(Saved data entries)
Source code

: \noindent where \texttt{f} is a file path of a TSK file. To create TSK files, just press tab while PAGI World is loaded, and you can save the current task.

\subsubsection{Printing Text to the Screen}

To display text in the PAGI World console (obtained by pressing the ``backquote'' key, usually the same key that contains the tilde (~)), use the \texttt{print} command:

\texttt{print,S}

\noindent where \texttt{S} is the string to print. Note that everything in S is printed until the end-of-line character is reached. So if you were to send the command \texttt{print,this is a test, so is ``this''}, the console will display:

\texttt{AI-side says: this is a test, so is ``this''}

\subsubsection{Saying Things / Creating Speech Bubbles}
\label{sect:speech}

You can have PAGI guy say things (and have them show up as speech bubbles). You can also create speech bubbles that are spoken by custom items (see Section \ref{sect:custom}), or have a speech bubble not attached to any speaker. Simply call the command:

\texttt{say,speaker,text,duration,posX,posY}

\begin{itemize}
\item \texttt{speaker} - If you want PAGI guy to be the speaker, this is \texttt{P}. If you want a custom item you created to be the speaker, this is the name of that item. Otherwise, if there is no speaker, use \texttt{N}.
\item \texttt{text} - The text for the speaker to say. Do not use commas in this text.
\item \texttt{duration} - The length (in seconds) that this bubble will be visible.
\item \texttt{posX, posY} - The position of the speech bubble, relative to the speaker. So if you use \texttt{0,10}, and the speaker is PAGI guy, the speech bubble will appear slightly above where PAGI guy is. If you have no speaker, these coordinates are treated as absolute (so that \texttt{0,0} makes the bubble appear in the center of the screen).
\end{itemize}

### Work task
Return the lines above, from the one containing "the current task." to the end, exactly as they stand.

### Your solution
: \noindent where \texttt{f} is a file path of a TSK file. To create TSK files, just press tab while PAGI World is loaded, and you can save the current task.

\subsubsection{Printing Text to the Screen}

To display text in the PAGI World console (obtained by pressing the ``backquote'' key, usually the same key that contains the tilde (~)), use the \texttt{print} command:

\texttt{print,S}

\noindent where \texttt{S} is the string to print. Note that everything in S is printed until the end-of-line character is reached. So if you were to send the command \texttt{print,this is a test, so is ``this''}, the console will display:

\texttt{AI-side says: this is a test, so is ``this''}

\subsubsection{Saying Things / Creating Speech Bubbles}
\label{sect:speech}

You can have PAGI guy say things (and have them show up as speech bubbles). You can also create speech bubbles that are spoken by custom items (see Section \ref{sect:custom}), or have a speech bubble not attached to any speaker. Simply call the command:

\texttt{say,speaker,text,duration,posX,posY}

\begin{itemize}
\item \texttt{speaker} - If you want PAGI guy to be the speaker, this is \texttt{P}. If you want a custom item you created to be the speaker, this is the name of that item. Otherwise, if there is no speaker, use \texttt{N}.
\item \texttt{text} - The text for the speaker to say. Do not use commas in this text.
\item \texttt{duration} - The length (in seconds) that this bubble will be visible.
\item \texttt{posX, posY} - The position of the speech bubble, relative to the speaker. So if you use \texttt{0,10}, and the speaker is PAGI guy, the speech bubble will appear slightly above where PAGI guy is. If you have no speaker, these coordinates are treated as absolute (so that \texttt{0,0} makes the bubble appear in the center of the screen).
\end{itemize}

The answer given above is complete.